» **Activity**: Stop after the line holding "lies in $[n]". Repeat exactly every line before it in the records below, that line too, and leave out the pictures.

» **Data for this task**:
BEGIN

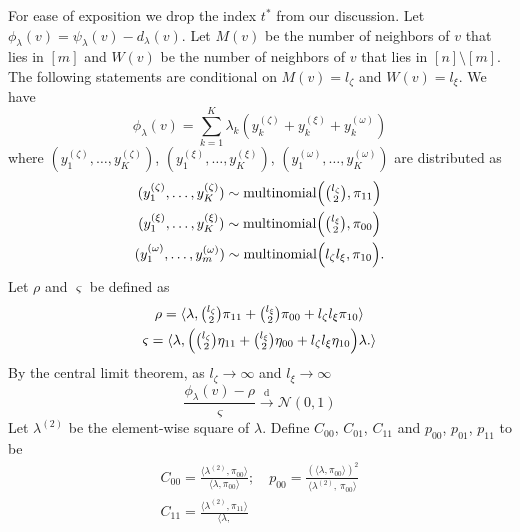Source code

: \documentclass[10pt,journal,compsoc]{IEEEtran}
\theoremstyle{definition}
\begin{document}
\begin{IEEEproof}[Lemma~8]
  For ease of exposition we drop the index $t^{*}$ from our discussion. Let
  $\phi_{\lambda}(v) = \psi_{\lambda}(v) - d_{\lambda}(v)$. Let
  $M(v)$ be the number of neighbors of $v$ that lies in $[m]$ and
  $W(v)$ be the number of neighbors of $v$ that lies in $[n]
\setminus [m]$. The following statements are conditional on
$M(v) = l_{\zeta}$ and $W(v) = l_{\xi}$. We have
\begin{equation}
  \phi_{\lambda}(v) = \sum_{k=1}^{K} \lambda_k ( y^{(\zeta)}_k +
  y^{(\xi)}_k + y^{(\omega)}_k)
\end{equation}
where $(y^{(\zeta)}_1, \dots, y^{(\zeta)}_K)$, $(y^{(\xi)}_1,\dots,
 y^{(\xi)}_K)$,  $(y^{(\omega)}_1, \dots, y^{(\omega)}_K)$ are
 distributed as
\begin{gather*}
(y^{(\zeta)}_1,\dots,y^{(\zeta)}_K) \sim \textrm{multinomial}\Bigl(
\tbinom{l_\zeta}{2}, \pi_{11}\Bigr) \\ 
(y^{(\xi)}_1,\dots,y^{(\xi)}_K) \sim \textrm{multinomial}\Bigl(
\tbinom{l_\xi}{2}, \pi_{00}\Bigr) \\
(y^{(\omega)}_1,\dots,y^{(\omega)}_m) \sim \textrm{multinomial}\Bigl(
l_\zeta l_\xi, \pi_{10}\Bigr).
\end{gather*}
Let $\rho$ and $\varsigma$ be defined as
\begin{gather*}
  \rho = \langle \lambda, \tbinom{l_{\zeta}}{2} \pi_{11} +
  \tbinom{l_{\xi}}{2} \pi_{00} + l_{\zeta} l_{\xi} \pi_{10} \rangle \\
  \varsigma = \langle \lambda, \Bigl(\tbinom{l_{\zeta}}{2} \eta_{11} +
  \tbinom{l_{\xi}}{2} \eta_{00} + l_{\zeta} l_{\xi} \eta_{10}\Bigr)
  \lambda.
  \rangle
\end{gather*}
By the central limit theorem, as $l_{\zeta} \rightarrow
\infty$ and $l_{\xi} \rightarrow \infty$
\begin{equation}
  \label{eq:16}
  \frac{\phi_{\lambda}(v) - \rho}{\varsigma}  \overset{\mathrm{d}}{\longrightarrow}  \mathcal{N}(0,1)
\end{equation}
Let $\lambda^{(2)}$ be the
element-wise square of $\lambda$. Define $C_{00}$, $C_{01}$, $C_{11}$
and $p_{00}$, $p_{01}$, $p_{11}$ to be
 \begin{gather}
   \label{eq:18}
   C_{00} = \tfrac{\langle \lambda^{(2)}, \pi_{00} \rangle}{\langle \lambda,
     \pi_{00}\rangle}; \quad p_{00} = \tfrac{(\langle \lambda, \pi_{00}
     \rangle)^{2}}{\langle \lambda^{(2)},\, \pi_{00} \rangle} \\
 C_{11} = \tfrac{\langle \lambda^{(2)}, \pi_{11} \rangle}{\langle \lambda,
}
\end{gather}
\end{IEEEproof}
\end{document}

END

» **Exercise output**:
Source code

: \documentclass[10pt,journal,compsoc]{IEEEtran}
\theoremstyle{definition}
\begin{document}
\begin{IEEEproof}[Lemma~8]
  For ease of exposition we drop the index $t^{*}$ from our discussion. Let
  $\phi_{\lambda}(v) = \psi_{\lambda}(v) - d_{\lambda}(v)$. Let
  $M(v)$ be the number of neighbors of $v$ that lies in $[m]$ and
  $W(v)$ be the number of neighbors of $v$ that lies in $[n]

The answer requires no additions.